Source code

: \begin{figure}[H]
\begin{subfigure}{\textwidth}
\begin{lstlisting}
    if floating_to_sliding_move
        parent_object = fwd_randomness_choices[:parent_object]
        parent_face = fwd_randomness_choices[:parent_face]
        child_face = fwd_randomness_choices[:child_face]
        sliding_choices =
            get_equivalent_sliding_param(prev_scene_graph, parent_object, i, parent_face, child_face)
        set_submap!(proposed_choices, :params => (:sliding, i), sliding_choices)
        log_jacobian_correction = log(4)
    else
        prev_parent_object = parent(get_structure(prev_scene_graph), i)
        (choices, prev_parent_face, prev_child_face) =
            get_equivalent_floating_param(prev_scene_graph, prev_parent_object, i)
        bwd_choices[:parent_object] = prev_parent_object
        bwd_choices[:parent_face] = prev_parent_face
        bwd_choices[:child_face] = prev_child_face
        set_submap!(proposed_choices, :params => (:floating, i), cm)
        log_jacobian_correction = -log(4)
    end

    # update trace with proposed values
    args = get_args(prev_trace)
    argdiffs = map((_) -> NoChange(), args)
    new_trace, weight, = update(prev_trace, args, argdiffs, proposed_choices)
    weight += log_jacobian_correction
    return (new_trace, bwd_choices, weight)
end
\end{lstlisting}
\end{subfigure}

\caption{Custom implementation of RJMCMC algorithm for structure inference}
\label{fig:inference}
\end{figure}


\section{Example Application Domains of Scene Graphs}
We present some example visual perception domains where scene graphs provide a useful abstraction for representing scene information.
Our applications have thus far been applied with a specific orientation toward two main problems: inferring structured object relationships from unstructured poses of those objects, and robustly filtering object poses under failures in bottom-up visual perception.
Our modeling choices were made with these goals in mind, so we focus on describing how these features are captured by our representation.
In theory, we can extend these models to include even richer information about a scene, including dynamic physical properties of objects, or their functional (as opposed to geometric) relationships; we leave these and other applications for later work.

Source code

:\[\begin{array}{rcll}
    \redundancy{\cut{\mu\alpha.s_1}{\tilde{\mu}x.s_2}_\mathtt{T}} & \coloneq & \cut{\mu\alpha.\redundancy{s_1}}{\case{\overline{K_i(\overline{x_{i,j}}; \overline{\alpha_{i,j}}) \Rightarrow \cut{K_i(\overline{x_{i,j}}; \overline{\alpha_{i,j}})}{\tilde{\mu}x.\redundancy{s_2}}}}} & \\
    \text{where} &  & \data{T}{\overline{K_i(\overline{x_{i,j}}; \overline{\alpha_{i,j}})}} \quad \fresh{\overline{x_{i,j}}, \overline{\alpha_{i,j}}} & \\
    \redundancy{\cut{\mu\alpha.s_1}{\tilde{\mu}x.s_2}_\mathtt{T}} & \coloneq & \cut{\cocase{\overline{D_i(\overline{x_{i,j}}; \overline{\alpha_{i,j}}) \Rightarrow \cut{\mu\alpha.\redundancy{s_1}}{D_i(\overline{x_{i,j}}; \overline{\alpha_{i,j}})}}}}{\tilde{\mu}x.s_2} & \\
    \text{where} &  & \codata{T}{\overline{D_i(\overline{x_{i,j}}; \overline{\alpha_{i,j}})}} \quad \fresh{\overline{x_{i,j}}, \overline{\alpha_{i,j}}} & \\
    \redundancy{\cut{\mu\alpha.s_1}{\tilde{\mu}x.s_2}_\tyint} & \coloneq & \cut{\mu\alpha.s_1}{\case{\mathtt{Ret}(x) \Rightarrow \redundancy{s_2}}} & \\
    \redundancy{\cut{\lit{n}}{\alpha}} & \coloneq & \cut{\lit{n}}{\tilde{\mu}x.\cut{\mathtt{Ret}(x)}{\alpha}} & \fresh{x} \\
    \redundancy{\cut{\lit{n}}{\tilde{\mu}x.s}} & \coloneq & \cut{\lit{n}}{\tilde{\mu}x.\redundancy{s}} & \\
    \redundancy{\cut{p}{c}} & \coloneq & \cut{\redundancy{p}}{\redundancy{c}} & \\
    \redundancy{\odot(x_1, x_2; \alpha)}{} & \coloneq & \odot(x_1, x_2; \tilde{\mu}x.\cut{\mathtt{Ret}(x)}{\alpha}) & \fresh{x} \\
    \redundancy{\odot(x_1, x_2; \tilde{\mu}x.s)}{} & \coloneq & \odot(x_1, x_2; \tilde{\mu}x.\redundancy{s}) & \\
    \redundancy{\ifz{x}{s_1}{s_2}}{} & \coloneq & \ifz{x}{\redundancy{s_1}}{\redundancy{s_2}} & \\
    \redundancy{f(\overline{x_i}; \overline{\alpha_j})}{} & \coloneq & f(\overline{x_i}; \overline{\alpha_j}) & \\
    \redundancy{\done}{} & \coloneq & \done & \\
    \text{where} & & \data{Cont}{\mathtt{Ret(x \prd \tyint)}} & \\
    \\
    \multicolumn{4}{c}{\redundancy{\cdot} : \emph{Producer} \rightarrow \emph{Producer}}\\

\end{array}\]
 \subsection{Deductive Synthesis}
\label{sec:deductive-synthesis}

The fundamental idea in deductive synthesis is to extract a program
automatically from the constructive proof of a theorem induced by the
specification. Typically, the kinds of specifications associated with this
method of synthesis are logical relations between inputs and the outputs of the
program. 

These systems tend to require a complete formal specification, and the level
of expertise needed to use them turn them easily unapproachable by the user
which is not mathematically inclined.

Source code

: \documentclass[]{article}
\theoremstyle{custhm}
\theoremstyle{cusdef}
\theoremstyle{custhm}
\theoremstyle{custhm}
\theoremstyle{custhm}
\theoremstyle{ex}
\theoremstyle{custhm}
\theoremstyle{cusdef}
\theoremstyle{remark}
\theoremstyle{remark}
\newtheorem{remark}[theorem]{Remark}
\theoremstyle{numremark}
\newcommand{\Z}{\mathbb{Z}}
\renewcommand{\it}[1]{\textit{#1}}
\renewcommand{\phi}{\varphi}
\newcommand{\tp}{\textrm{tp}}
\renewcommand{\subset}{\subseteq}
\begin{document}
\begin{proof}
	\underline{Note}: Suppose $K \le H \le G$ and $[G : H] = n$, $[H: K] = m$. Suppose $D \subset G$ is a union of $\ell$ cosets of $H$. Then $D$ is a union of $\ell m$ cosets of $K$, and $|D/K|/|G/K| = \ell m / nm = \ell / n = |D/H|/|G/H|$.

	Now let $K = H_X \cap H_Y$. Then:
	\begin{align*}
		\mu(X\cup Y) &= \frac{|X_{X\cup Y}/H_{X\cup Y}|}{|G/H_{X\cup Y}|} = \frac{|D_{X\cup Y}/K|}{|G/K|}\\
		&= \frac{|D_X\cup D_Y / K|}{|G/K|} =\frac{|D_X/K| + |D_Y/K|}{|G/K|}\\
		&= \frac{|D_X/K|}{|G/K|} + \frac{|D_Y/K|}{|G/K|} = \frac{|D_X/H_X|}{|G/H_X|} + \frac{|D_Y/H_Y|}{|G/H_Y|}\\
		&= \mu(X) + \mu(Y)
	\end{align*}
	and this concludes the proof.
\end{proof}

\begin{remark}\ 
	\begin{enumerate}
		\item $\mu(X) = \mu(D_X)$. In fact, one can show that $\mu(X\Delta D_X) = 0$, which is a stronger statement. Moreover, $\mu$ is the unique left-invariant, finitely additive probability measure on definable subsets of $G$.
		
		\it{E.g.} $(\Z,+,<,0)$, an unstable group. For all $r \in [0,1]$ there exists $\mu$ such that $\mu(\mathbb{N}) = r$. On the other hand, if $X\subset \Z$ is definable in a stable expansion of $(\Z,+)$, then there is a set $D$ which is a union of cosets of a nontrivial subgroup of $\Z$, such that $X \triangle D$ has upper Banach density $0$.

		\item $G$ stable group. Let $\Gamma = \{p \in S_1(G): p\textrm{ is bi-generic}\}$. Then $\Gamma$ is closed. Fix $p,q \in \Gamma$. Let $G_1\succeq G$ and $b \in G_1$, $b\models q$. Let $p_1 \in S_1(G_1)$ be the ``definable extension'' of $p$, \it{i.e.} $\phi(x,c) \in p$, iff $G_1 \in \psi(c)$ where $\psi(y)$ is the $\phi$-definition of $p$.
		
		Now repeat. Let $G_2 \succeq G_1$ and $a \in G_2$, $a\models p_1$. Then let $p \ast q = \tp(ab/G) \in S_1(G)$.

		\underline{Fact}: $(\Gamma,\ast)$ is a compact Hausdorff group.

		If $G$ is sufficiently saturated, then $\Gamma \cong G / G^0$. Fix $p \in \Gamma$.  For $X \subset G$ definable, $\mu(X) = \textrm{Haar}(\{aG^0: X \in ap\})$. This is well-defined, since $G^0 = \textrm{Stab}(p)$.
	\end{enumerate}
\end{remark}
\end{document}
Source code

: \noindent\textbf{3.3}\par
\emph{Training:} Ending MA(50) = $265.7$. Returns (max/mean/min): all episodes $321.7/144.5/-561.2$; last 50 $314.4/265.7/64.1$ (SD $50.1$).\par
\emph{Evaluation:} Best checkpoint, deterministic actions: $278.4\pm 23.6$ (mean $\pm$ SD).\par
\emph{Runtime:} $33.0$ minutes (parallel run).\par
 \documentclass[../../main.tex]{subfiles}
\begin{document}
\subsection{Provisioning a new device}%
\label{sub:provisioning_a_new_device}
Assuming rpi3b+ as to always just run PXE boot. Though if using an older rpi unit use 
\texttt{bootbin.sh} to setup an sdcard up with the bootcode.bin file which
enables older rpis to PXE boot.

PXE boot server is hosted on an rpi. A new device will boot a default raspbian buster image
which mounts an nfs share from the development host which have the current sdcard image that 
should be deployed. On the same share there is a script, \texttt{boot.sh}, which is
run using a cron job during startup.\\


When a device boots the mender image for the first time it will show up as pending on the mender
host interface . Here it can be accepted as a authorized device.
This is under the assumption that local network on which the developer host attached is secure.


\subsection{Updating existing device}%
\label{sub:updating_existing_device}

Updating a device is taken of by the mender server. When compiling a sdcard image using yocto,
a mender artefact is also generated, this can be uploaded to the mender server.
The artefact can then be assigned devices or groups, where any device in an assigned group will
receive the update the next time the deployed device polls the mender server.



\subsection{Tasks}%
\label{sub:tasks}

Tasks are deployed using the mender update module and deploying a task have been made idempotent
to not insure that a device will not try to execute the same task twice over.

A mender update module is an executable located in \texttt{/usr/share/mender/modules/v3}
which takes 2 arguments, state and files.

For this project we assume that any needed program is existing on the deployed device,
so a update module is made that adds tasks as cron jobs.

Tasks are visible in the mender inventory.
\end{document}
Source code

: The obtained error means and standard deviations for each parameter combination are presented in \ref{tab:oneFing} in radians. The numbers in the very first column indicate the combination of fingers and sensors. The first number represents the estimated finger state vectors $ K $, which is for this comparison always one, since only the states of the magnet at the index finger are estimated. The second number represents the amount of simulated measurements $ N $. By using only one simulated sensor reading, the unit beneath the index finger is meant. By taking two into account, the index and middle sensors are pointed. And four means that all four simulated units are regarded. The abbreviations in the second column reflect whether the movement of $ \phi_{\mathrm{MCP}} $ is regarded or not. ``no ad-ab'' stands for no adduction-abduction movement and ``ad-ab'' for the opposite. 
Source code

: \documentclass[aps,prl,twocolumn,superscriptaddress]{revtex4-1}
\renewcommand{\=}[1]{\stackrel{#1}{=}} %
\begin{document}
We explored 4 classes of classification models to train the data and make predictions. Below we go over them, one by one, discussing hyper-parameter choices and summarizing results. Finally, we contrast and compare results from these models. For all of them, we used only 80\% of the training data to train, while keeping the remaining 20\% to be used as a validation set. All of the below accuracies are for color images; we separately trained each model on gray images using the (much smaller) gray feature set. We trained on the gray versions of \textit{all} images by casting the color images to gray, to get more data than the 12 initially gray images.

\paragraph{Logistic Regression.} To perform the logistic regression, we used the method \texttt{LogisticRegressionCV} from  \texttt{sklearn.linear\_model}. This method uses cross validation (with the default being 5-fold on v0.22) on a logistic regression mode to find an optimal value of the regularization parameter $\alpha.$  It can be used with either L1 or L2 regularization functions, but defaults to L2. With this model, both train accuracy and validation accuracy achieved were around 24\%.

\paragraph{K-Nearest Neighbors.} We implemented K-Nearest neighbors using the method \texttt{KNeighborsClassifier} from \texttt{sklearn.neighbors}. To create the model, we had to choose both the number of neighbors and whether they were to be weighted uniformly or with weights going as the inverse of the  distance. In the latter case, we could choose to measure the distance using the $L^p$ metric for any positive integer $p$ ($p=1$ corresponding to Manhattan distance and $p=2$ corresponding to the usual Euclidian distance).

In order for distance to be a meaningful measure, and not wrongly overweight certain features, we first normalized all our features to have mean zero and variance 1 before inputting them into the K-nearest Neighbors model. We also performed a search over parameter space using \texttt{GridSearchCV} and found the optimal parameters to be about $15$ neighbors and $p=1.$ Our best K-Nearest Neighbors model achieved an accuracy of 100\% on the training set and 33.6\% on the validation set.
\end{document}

> [Task prompt]:
Which lines of the records above contain the word "share"? Report each one.

> [Task output]:
which mounts an nfs share from the development host which have the current sdcard image that 
should be deployed. On the same share there is a script, \texttt{boot.sh}, which is
A mender update module is an executable located in \texttt{/usr/share/mender/modules/v3}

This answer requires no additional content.